* _Problem to solve_: A line below contains "A narrower cross-review", and a later one contains "question illustrates the". Repeat both, with every line between them, exactly.

Saved entries:
========================================

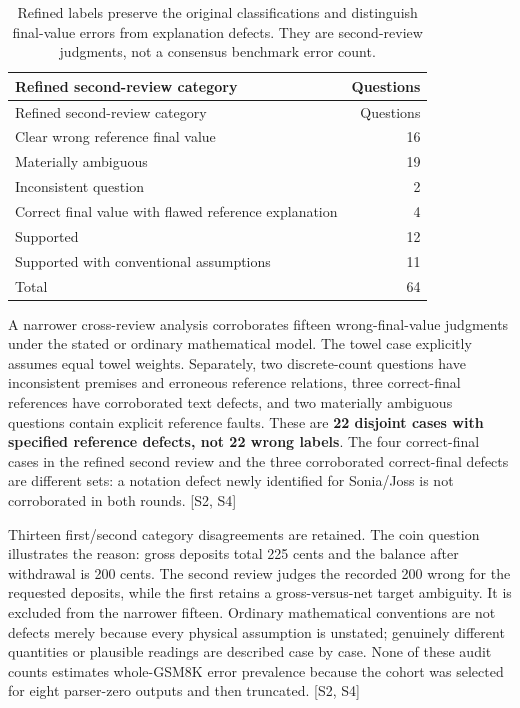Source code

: \documentclass[12pt,a4paper]{report}
\begin{document}
\begin{longtable}[]{@{}lr@{}}
\caption{Refined labels preserve the original classifications and
distinguish final-value errors from explanation defects. They are
second-review judgments, not a consensus benchmark error
count.}\tabularnewline
\toprule\noalign{}
Refined second-review category & Questions \\
\midrule\noalign{}
\endfirsthead
\toprule\noalign{}
Refined second-review category & Questions \\
\midrule\noalign{}
\endhead
\bottomrule\noalign{}
\endlastfoot
Clear wrong reference final value & 16 \\
Materially ambiguous & 19 \\
Inconsistent question & 2 \\
Correct final value with flawed reference explanation & 4 \\
Supported & 12 \\
Supported with conventional assumptions & 11 \\
Total & 64 \\
\end{longtable}

A narrower cross-review analysis corroborates fifteen wrong-final-value
judgments under the stated or ordinary mathematical model. The towel
case explicitly assumes equal towel weights. Separately, two
discrete-count questions have inconsistent premises and erroneous
reference relations, three correct-final references have corroborated
text defects, and two materially ambiguous questions contain explicit
reference faults. These are \textbf{22 disjoint cases with specified
reference defects, not 22 wrong labels}. The four correct-final cases in
the refined second review and the three corroborated correct-final
defects are different sets: a notation defect newly identified for
Sonia/Joss is not corroborated in both rounds. {[}S2, S4{]}

Thirteen first/second category disagreements are retained. The coin
question illustrates the reason: gross deposits total 225 cents and the
balance after withdrawal is 200 cents. The second review judges the
recorded 200 wrong for the requested deposits, while the first retains a
gross-versus-net target ambiguity. It is excluded from the narrower
fifteen. Ordinary mathematical conventions are not defects merely
because every physical assumption is unstated; genuinely different
quantities or plausible readings are described case by case. None of
these audit counts estimates whole-GSM8K error prevalence because the
cohort was selected for eight parser-zero outputs and then truncated.
{[}S2, S4{]}
\end{document}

========================================

* _Output for this exercise_:
A narrower cross-review analysis corroborates fifteen wrong-final-value
judgments under the stated or ordinary mathematical model. The towel
case explicitly assumes equal towel weights. Separately, two
discrete-count questions have inconsistent premises and erroneous
reference relations, three correct-final references have corroborated
text defects, and two materially ambiguous questions contain explicit
reference faults. These are \textbf{22 disjoint cases with specified
reference defects, not 22 wrong labels}. The four correct-final cases in
the refined second review and the three corroborated correct-final
defects are different sets: a notation defect newly identified for
Sonia/Joss is not corroborated in both rounds. {[}S2, S4{]}

Thirteen first/second category disagreements are retained. The coin
question illustrates the reason: gross deposits total 225 cents and the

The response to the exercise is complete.